LES LIMITES DE L’ART
CONFÉRENCE
PETITE COLLECTION DE L’ERMITAGE
XXIX, RUE BOISSIÈRE, PARIS

MCMI


À Maurice Denis




Mesdames et Messieurs[1],



Si je viens vous parler ici des limites de l’art, ce n’est point, soyez-en d’avance convaincus, que j’aie quelque prétention à les reculer ou à les rapprocher, fut-ce durant le temps de cette causerie ; et si le titre que j’y ai laissé donner paraît un peu bien général, ma hardiesse, je vous l’affirme, n’est pourtant point d’avoir choisi ce titre : elle est de parler à des peintres.


Nous ne sommes plus au temps où quelques échappés de l’atelier de Rouault pouvaient redire avec Gautier le : « ut pictura poësis » d’Horace ; mais si les littérateurs d’aujourd’hui ont compris le danger, le non-sens tout au moins, de prétendre se servir de sa plume comme d’un pinceau, les peintres n’ont pas moins bien compris de leur côté que le « ut poësis pictura » serait pour eux théorie plus funeste encore. Littérature et peinture se sont heureusement désalliées, et je ne viens pas ici pour m’en plaindre ; au contraire. Il est d’avance bien reconnu que je n’entends rien à votre métier et que vous n’entendez rien au mien. Vous cultivez votre jardin, nous le nôtre ; nous voisinons un peu parfois ; — c’est tout.

Pourtant, si vous m’avez amicalement convié à venir aujourd’hui vous parler, et si je le fais avec joie, ce n’est pas pour de simples raisons de voisinage : nous sommes plusieurs à penser qu’il n’est pas bon que les artistes d’un même pays, absorbés chacun dans leur art, méconnaissent qu’au-dessus des questions particulières à la littérature et à la peinture, il y a telles questions d’esthétique plus générale, — de celles qui, résolues, firent Poussin frère de Racine, par exemple, — et devant lesquelles nous pouvons ensemble oublier un instant, vous, Messieurs, que vous êtes peintres, moi que je suis littérateur, pour nous souvenir mieux, que nous sommes, et malgré toutes les différences de métier, les uns et l’autre des artistes.
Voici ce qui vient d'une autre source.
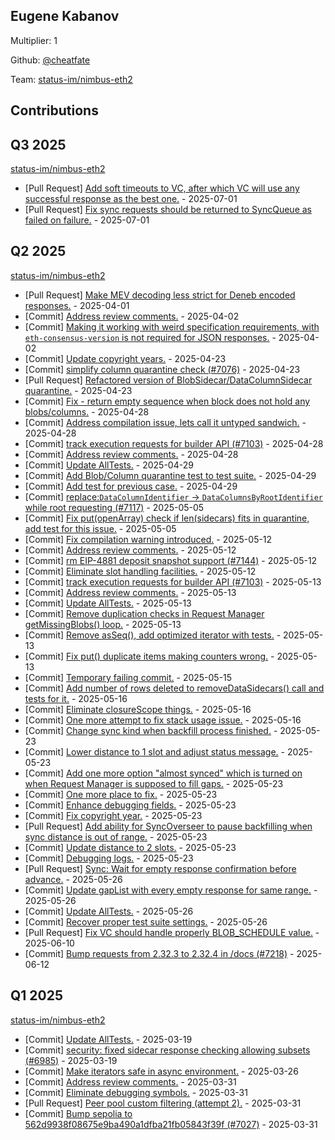 
## Eugene Kabanov
Multiplier: 1

Github: [@cheatfate](https://github.com/cheatfate)

Team: [status-im/nimbus-eth2](https://github.com/status-im/nimbus-eth2/pulls?q=author%3Acheatfate)

## Contributions

## Q3 2025


[status-im/nimbus-eth2](https://github.com/status-im/nimbus-eth2)
* [Pull Request] [Add soft timeouts to VC, after which VC will use any successful response as the best one.](https://github.com/status-im/nimbus-eth2/pull/7276) - 2025-07-01
* [Pull Request] [Fix sync requests should be returned to SyncQueue as failed on failure.](https://github.com/status-im/nimbus-eth2/pull/7275) - 2025-07-01
## Q2 2025


[status-im/nimbus-eth2](https://github.com/status-im/nimbus-eth2)
* [Pull Request] [Make MEV decoding less strict for Deneb encoded responses.](https://github.com/status-im/nimbus-eth2/pull/7045) - 2025-04-01
* [Commit] [Address review comments.](https://github.com/status-im/nimbus-eth2/commit/55e479bc6373c1a98dbe1492b3d339cedec10a0a) - 2025-04-02
* [Commit] [Making it working with weird specification requirements, with `eth-consensus-version` is not required for JSON responses.](https://github.com/status-im/nimbus-eth2/commit/26043cc96118959908a6824cc9506c1fe210ad8f) - 2025-04-02
* [Commit] [Update copyright years.](https://github.com/status-im/nimbus-eth2/commit/a9b0c054edcb806673d4b1282393e4a450785766) - 2025-04-23
* [Commit] [simplify column quarantine check (#7076)](https://github.com/status-im/nimbus-eth2/commit/9e68503aa6a06867e84cc46fa1a14adc2ff318c3) - 2025-04-23
* [Pull Request] [Refactored version of BlobSidecar/DataColumnSidecar quarantine.](https://github.com/status-im/nimbus-eth2/pull/7100) - 2025-04-23
* [Commit] [Fix - return empty sequence when block does not hold any blobs/columns.](https://github.com/status-im/nimbus-eth2/commit/bc345d71215d7f9d6d2a2e4b7e0b4cd4001a0fa6) - 2025-04-28
* [Commit] [Address compilation issue, lets call it untyped sandwich.](https://github.com/status-im/nimbus-eth2/commit/fe29bd65df67e0925cd45259ef67656ee9efad22) - 2025-04-28
* [Commit] [track execution requests for builder API (#7103)](https://github.com/status-im/nimbus-eth2/commit/ab82386b3b2ee25e60ded3fdce934a7ef928528d) - 2025-04-28
* [Commit] [Address review comments.](https://github.com/status-im/nimbus-eth2/commit/96a5b97c4fe046150ae31924a929353e28279df1) - 2025-04-28
* [Commit] [Update AllTests.](https://github.com/status-im/nimbus-eth2/commit/15ac4675cffa1c12feed195d426f9d50c5c4bcb4) - 2025-04-29
* [Commit] [Add Blob/Column quarantine test to test suite.](https://github.com/status-im/nimbus-eth2/commit/a0e504d4de5c00a2f9d9d04b0ce7a8327f295f73) - 2025-04-29
* [Commit] [Add test for previous case.](https://github.com/status-im/nimbus-eth2/commit/4aace607e1c329bd650b1d95326bc65b30d25b45) - 2025-04-29
* [Commit] [replace:`DataColumnIdentifier` -> `DataColumnsByRootIdentifier` while root requesting (#7117)](https://github.com/status-im/nimbus-eth2/commit/94efe335fe5773ad44ae7a46f81940937f7cd50b) - 2025-05-05
* [Commit] [Fix put(openArray) check if len(sidecars) fits in quarantine, add test for this issue.](https://github.com/status-im/nimbus-eth2/commit/55cdd7731abb08b45bfb64ac2bd3e7aa6216d86a) - 2025-05-05
* [Commit] [Fix compilation warning introduced.](https://github.com/status-im/nimbus-eth2/commit/3fc3bc5083d700cf80976ec373495d851432c65b) - 2025-05-12
* [Commit] [Address review comments.](https://github.com/status-im/nimbus-eth2/commit/1c91d9d48fdf369cec4773a3077bc741db1442b9) - 2025-05-12
* [Commit] [rm EIP-4881 deposit snapshot support (#7144)](https://github.com/status-im/nimbus-eth2/commit/55b01674e19de6e2e178a2ca082e2d4aad7309e4) - 2025-05-12
* [Commit] [Eliminate slot handling facilities.](https://github.com/status-im/nimbus-eth2/commit/58a71f1ac728de1167902ca92b368e12c791c21c) - 2025-05-12
* [Commit] [track execution requests for builder API (#7103)](https://github.com/status-im/nimbus-eth2/commit/ab82386b3b2ee25e60ded3fdce934a7ef928528d) - 2025-05-13
* [Commit] [Address review comments.](https://github.com/status-im/nimbus-eth2/commit/d7d6b5304b1f4bc1fa590a3cea880ee246877654) - 2025-05-13
* [Commit] [Update AllTests.](https://github.com/status-im/nimbus-eth2/commit/07ce2126a9ad904eb8dbc91515f4f85c53da7607) - 2025-05-13
* [Commit] [Remove duplication checks in Request Manager getMissingBlobs() loop.](https://github.com/status-im/nimbus-eth2/commit/995ebf417c6d52c4ec18477b360200bafda78296) - 2025-05-13
* [Commit] [Remove asSeq(), add optimized iterator with tests.](https://github.com/status-im/nimbus-eth2/commit/cda8613fd0b3fa13694737593afdf613a9620350) - 2025-05-13
* [Commit] [Fix put() duplicate items making counters wrong.](https://github.com/status-im/nimbus-eth2/commit/982e62a16019c6ef6ff1d24b240be076be4e4fe0) - 2025-05-13
* [Commit] [Temporary failing commit.](https://github.com/status-im/nimbus-eth2/commit/bc502d53855a7ce3ce7cf436cad9bc87c0f96edf) - 2025-05-15
* [Commit] [Add number of rows deleted to removeDataSidecars() call and tests for it.](https://github.com/status-im/nimbus-eth2/commit/771bca1370e490f24e710027865993f1d79f78ec) - 2025-05-16
* [Commit] [Eliminate closureScope things.](https://github.com/status-im/nimbus-eth2/commit/001aea8338eabeec44c232ed04304310939c8d58) - 2025-05-16
* [Commit] [One more attempt to fix stack usage issue.](https://github.com/status-im/nimbus-eth2/commit/53fcaf371fc4590d59c0e1a0b8c4a953a2f6d378) - 2025-05-16
* [Commit] [Change sync kind when backfill process finished.](https://github.com/status-im/nimbus-eth2/commit/c7c8332921789051a42089ca44b3d07d978b7975) - 2025-05-23
* [Commit] [Lower distance to 1 slot and adjust status message.](https://github.com/status-im/nimbus-eth2/commit/185574247990281fa4e6c29cc437ac6f1fd43252) - 2025-05-23
* [Commit] [Add one more option "almost synced" which is turned on when Request Manager is supposed to fill gaps.](https://github.com/status-im/nimbus-eth2/commit/4b9aea1a20d5ce425fbec8d6a71f582a5a2079df) - 2025-05-23
* [Commit] [One more place to fix.](https://github.com/status-im/nimbus-eth2/commit/0d8b6136bdd916b79bec8f5fa160848d88f0f3c9) - 2025-05-23
* [Commit] [Enhance debugging fields.](https://github.com/status-im/nimbus-eth2/commit/5cc7d81e2426ece34c6bfe1dc887795ab93c4e29) - 2025-05-23
* [Commit] [Fix copyright year.](https://github.com/status-im/nimbus-eth2/commit/3b5d4958bab7612f33980c6687d4fe1c4f913bcf) - 2025-05-23
* [Pull Request] [Add ability for SyncOverseer to pause backfilling when sync distance is out of range.](https://github.com/status-im/nimbus-eth2/pull/7191) - 2025-05-23
* [Commit] [Update distance to 2 slots.](https://github.com/status-im/nimbus-eth2/commit/239baa6e848f595ad9079c8336db79940f2c1a03) - 2025-05-23
* [Commit] [Debugging logs.](https://github.com/status-im/nimbus-eth2/commit/68a2c91497b7046228e3cd4d46301b8a9feb0b4b) - 2025-05-23
* [Pull Request] [Sync: Wait for empty response confirmation before advance.](https://github.com/status-im/nimbus-eth2/pull/7197) - 2025-05-26
* [Commit] [Update gapList with every empty response for same range.](https://github.com/status-im/nimbus-eth2/commit/789548244e7c64a9a5710b983f4129bc4819ec4d) - 2025-05-26
* [Commit] [Update AllTests.](https://github.com/status-im/nimbus-eth2/commit/e8c61191efb27ff2bc1624831a542434c32f448e) - 2025-05-26
* [Commit] [Recover proper test suite settings.](https://github.com/status-im/nimbus-eth2/commit/d19840783d97610f1b37b49bc2c69637809b5c88) - 2025-05-26
* [Pull Request] [Fix VC should handle properly BLOB_SCHEDULE value.](https://github.com/status-im/nimbus-eth2/pull/7219) - 2025-06-10
* [Commit] [Bump requests from 2.32.3 to 2.32.4 in /docs (#7218)](https://github.com/status-im/nimbus-eth2/commit/cacb7acdd1519b273f25df3b2af63f0769c52e3c) - 2025-06-12
## Q1 2025

[status-im/nimbus-eth2](https://github.com/status-im/nimbus-eth2)
* [Commit] [Update AllTests.](https://github.com/status-im/nimbus-eth2/commit/6bf1aef9a9bb21e53eeba4631b62a586e08de11d) - 2025-03-19
* [Commit] [security: fixed sidecar response checking allowing subsets (#6985)](https://github.com/status-im/nimbus-eth2/commit/1efa99bf72fec7c7d2fecab764f30eaf9c24b72a) - 2025-03-19
* [Commit] [Make iterators safe in async environment.](https://github.com/status-im/nimbus-eth2/commit/7d16d1fc1f882fff6fb43815947cf7bb83e0029a) - 2025-03-26
* [Commit] [Address review comments.](https://github.com/status-im/nimbus-eth2/commit/c914cb132557ccb1a0c147498fa6875739f3afbf) - 2025-03-31
* [Commit] [Eliminate debugging symbols.](https://github.com/status-im/nimbus-eth2/commit/6a631549db1013f3c5ecdcd4cd77733017fee3f2) - 2025-03-31
* [Pull Request] [Peer pool custom filtering (attempt 2).](https://github.com/status-im/nimbus-eth2/pull/7040) - 2025-03-31
* [Commit] [Bump sepolia to 562d9938f08675e9ba490a1dfba21fb05843f39f (#7027)](https://github.com/status-im/nimbus-eth2/commit/3b094a1c0fdf135408f513d358a3a18ee17df341) - 2025-03-31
Voilà pourquoi, si j’aborde aujourd’hui devant vous de telles généralités, je dis que ce n’est point hardiesse, mais modeste crainte, au contraire, de n’avoir pas, pour tout sujet plus spécial, la compétence nécessaire.




Il y a quelques jours, plutôt feuilletant que lisant un des épais volumes du cours de « philosophie positive », je fus frappé par un curieux passage. Il s’y agit de louer la science ; Auguste Comte s’entend à cela et loue bien — peu le passé, plus le présent, presque infiniment l’avenir, — je dis « presque » car tout aussitôt, par saine horreur de l’hyperbole et souci de précision, Comte, après avoir d’abord vaguement esquissé ce que, de la science, l’avenir paraît pouvoir espérer et prétendre, ajoute que prétentions et espérances ne sauraient être infinies. Il est, écrit-il, (à peu près, car je cite de mémoire), presque aisé d’en prévoir dès à présent les limites et d’indiquer quelles terres lui resteront toujours fermées ; on sait par exemple que la science n’atteindra jamais…, savez-vous l’exemple qu’il cite ? la composition chimique des astres. Une génération s’écoulait, puis, simplement, sans grand bruit, l’analyse spectrale s’emparait de ces mêmes astres, et la science franchissait les bornes assignées.

De cette page du positiviste, où je trouve malgré tout plus à admirer qu’à sourire, est née, avec le titre et l’idée de cette causerie, une défiance de moi plus grande encore, comme l’étrange avertissement que, prétendre fixer d’avance des limites au pouvoir de l’intelligence humaine était folie — folie aussi présomptueuse en son genre que prétendre prévoir et dessiner d’avance les futures manifestations de ce pouvoir, et que de les croire infinies.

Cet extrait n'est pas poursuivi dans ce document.